Founded by Massachusetts Institute of Technology academics, the non-profit “One Laptop per Child” project will roll out nearly 2,500 of its $150-laptops to eight nations in February.
The experiment is a prelude to mass production of the kid-friendly, lime-green-and-white laptops scheduled to begin in July, when five million will be built.
Its technological triumphs include a hand crank to charge its battery, a keyboard that switches between languages, a digital video camera, wireless connectivity and Linux open-source operating software tailored for remote regions.
The project’s operators say the price should fall to $100 apiece next year, when they hope to produce 50 million of the so-called “XO” machines, before dipping below $100 by 2010 when they aim to reach 150 million of the world’s poorest children.
“We’re pledging to always drive the price down,” Walter Bender, the group’s president of software and content, told Reuters. “Rather than continuing to add features to keep the price inflated, we’re keeping the feature set stable and driving the price down.”
A string pully, which Bender likens to a “salad spinner,” is replacing the handcrank.
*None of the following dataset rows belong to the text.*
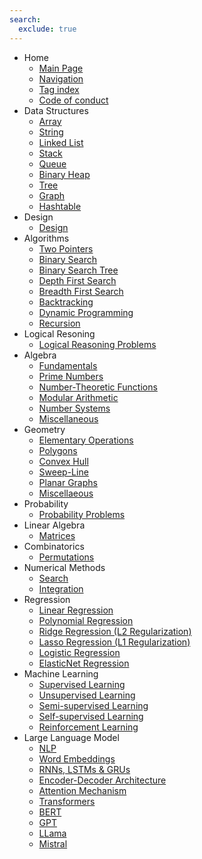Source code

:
 ```yaml
---
search:
  exclude: true
---
```


- Home
    - [Main Page](index.md)
    - [Navigation](navigation.md)
    - [Tag index](tags.md)
    - [Code of conduct](code_of_conduct.md)
- Data Structures
    - [Array](data_structures/001_Array.md)
    - [String](data_structures/002_String.md)
    - [Linked List](data_structures/003_Linked_List.md)
    - [Stack](data_structures/004_Stack.md)
    - [Queue](data_structures/005_Queue.md)
    - [Binary Heap](data_structures/006_Binary_Heap.md)
    - [Tree](data_structures/007_Tree.md)
    - [Graph](data_structures/008_Graph.md)
    - [Hashtable](data_structures/009_Hashtable.md)
- Design
    - [Design](design/001_Design.md)
- Algorithms
    - [Two Pointers](algorithms/001_Two_Pointers.md)
    - [Binary Search](algorithms/002_Binary_Search.md)
    - [Binary Search Tree](algorithms/003_Binary_Search_Tree.md)
    - [Depth First Search](algorithms/004_Depth_First_Search.md)
    - [Breadth First Search](algorithms/005_Breadth_First_Search.md)
    - [Backtracking](algorithms/006_Backtracking.md)
    - [Dynamic Programming](algorithms/007_Dynamic_Programming.md)
    - [Recursion](algorithms/008_Recursion.md)
- Logical Resoning
    - [Logical Reasoning Problems](logical_reasoning/001_logical_reasoning.md)
- Algebra
    - [Fundamentals](algebra/001_fundamentals.md)
    - [Prime Numbers](algebra/002_prime_numbers.md)
    - [Number-Theoretic Functions](algebra/003_number_theoretic_functions.md)
    - [Modular Arithmetic](algebra/004_modular_arithmetic.md)
    - [Number Systems](algebra/005_number_systems.md)
    - [Miscellaneous](algebra/006_miscellaneous.md)
- Geometry
    - [Elementary Operations](geometry/001_elementary_operations.md)
    - [Polygons](geometry/002_polygons.md)
    - [Convex Hull](geometry/003_convex_hull.md)
    - [Sweep-Line](geometry/004_sweep_line.md)
    - [Planar Graphs](geometry/005_planar_graphs.md)
    - [Miscellaeous](geometry/006_miscellaneous.md)
- Probability
    - [Probability Problems](probability/001_probability.md)
- Linear Algebra
    - [Matrices](linear_algebra/001_matrices.md)
- Combinatorics
    - [Permutations](combinatorics/001_Permutations.md)
- Numerical Methods
    - [Search](numerical_methods/001_search.md)
    - [Integration](numerical_methods/002_integration.md)
- Regression
    - [Linear Regression](regression/001_linear_regression.md)
    - [Polynomial Regression](regression/002_polynomial_regression.md)
    - [Ridge Regression (L2 Regularization)](regression/003_ridge_regression_l2_regularization.md)
    - [Lasso Regression (L1 Regularization)](regression/004_lasso_regression_l1_regularization.md)
    - [Logistic Regression](regression/005_logistic_regression.md)
    - [ElasticNet Regression](regression/006_elastic_net_regression.md)
- Machine Learning
    - [Supervised Learning](machine_learning/001_supervised_learning.md)
    - [Unsupervised Learning](machine_learning/002_unsupervised_learning.md)
    - [Semi-supervised Learning](machine_learning/003_semi_supervised_learning.md)
    - [Self-supervised Learning](machine_learning/004_self_supervised_learning.md)
    - [Reinforcement Learning](machine_learning/005_reinforcement_learning.md)
- Large Language Model
    - [NLP](large_language_model/001_nlp.md)
    - [Word Embeddings](large_language_model/002_word_embeddings.md)
    - [RNNs, LSTMs & GRUs](large_language_model/003_rnn_s_lstm_s_and_gru_s.md)
    - [Encoder-Decoder Architecture](large_language_model/004_encoder_decoder_architecture.md)
    - [Attention Mechanism](large_language_model/005_attention_mechanism.md)
    - [Transformers](large_language_model/006_transformers.md)
    - [BERT](large_language_model/007_bert.md)
    - [GPT](large_language_model/008_gpt.md)
    - [LLama](large_language_model/009_llama.md)
    - [Mistral](large_language_model/010_mistral.md)
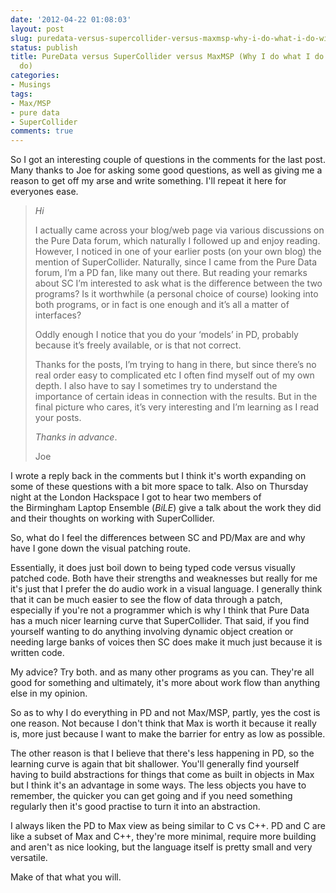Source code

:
 ```yaml
---
date: '2012-04-22 01:08:03'
layout: post
slug: puredata-versus-supercollider-versus-maxmsp-why-i-do-what-i-do-with-what-i-do
status: publish
title: PureData versus SuperCollider versus MaxMSP (Why I do what I do with what I
  do)
categories:
- Musings
tags:
- Max/MSP
- pure data
- SuperCollider
comments: true
---
```


So I got an interesting couple of questions in the comments for the last post. Many thanks to Joe for asking some good questions, as well as giving me a reason to get off my arse and write something. I'll repeat it here for everyones ease.


> _Hi_
> 
> I actually came across your blog/web page via various discussions on the Pure Data forum, which naturally I followed up and enjoy reading. However, I noticed in one of your earlier posts (on your own blog) the mention of SuperCollider. Naturally, since I came from the Pure Data forum, I’m a PD fan, like many out there. But reading your remarks about SC I’m interested to ask what is the difference between the two programs? Is it worthwhile (a personal choice of course) looking into both programs, or in fact is one enough and it’s all a matter of interfaces?
> 
> Oddly enough I notice that you do your ‘models’ in PD, probably because it’s freely available, or is that not correct.
> 
> Thanks for the posts, I’m trying to hang in there, but since there’s no real order easy to complicated etc I often find myself out of my own depth. I also have to say I sometimes try to understand the importance of certain ideas in connection with the results. But in the final picture who cares, it’s very interesting and I’m learning as I read your posts.
> 
> _Thanks in advance_.
> 
> Joe


I wrote a reply back in the comments but I think it's worth expanding on some of these questions with a bit more space to talk. Also on Thursday night at the London Hackspace I got to hear two members of the Birmingham Laptop Ensemble (_BiLE_) give a talk about the work they did and their thoughts on working with SuperCollider.

So, what do I feel the differences between SC and PD/Max are and why have I gone down the visual patching route.

Essentially, it does just boil down to being typed code versus visually patched code. Both have their strengths and weaknesses but really for me it's just that I prefer the do audio work in a visual language. I generally think that it can be much easier to see the flow of data through a patch, especially if you're not a programmer which is why I think that Pure Data has a much nicer learning curve that SuperCollider. That said, if you find yourself wanting to do anything involving dynamic object creation or needing large banks of voices then SC does make it much just because it is written code.

My advice? Try both. and as many other programs as you can. They're all good for something and ultimately, it's more about work flow than anything else in my opinion.

So as to why I do everything in PD and not Max/MSP, partly, yes the cost is one reason. Not because I don't think that Max is worth it because it really is, more just because I want to make the barrier for entry as low as possible.

The other reason is that I believe that there's less happening in PD, so the learning curve is again that bit shallower. You'll generally find yourself having to build abstractions for things that come as built in objects in Max but I think it's an advantage in some ways. The less objects you have to remember, the quicker you can get going and if you need something regularly then it's good practise to turn it into an abstraction.

I always liken the PD to Max view as being similar to C vs C++. PD and C are like a subset of Max and C++, they're more minimal, require more building and aren't as nice looking, but the language itself is pretty small and very versatile.

Make of that what you will.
A minute of pulling generates 10 minutes of electricity. The display switches from color to black and white for viewing in direct sunlight — a feature unavailable in laptops 10 times more expensive.
State educators in Brazil, Uruguay, Libya, Rwanda, Pakistan, Thailand and possibly Ethiopia and the West Bank will receive the first of the machines in February’s pilot before a wider rollout to Indonesia and a handful of other countries.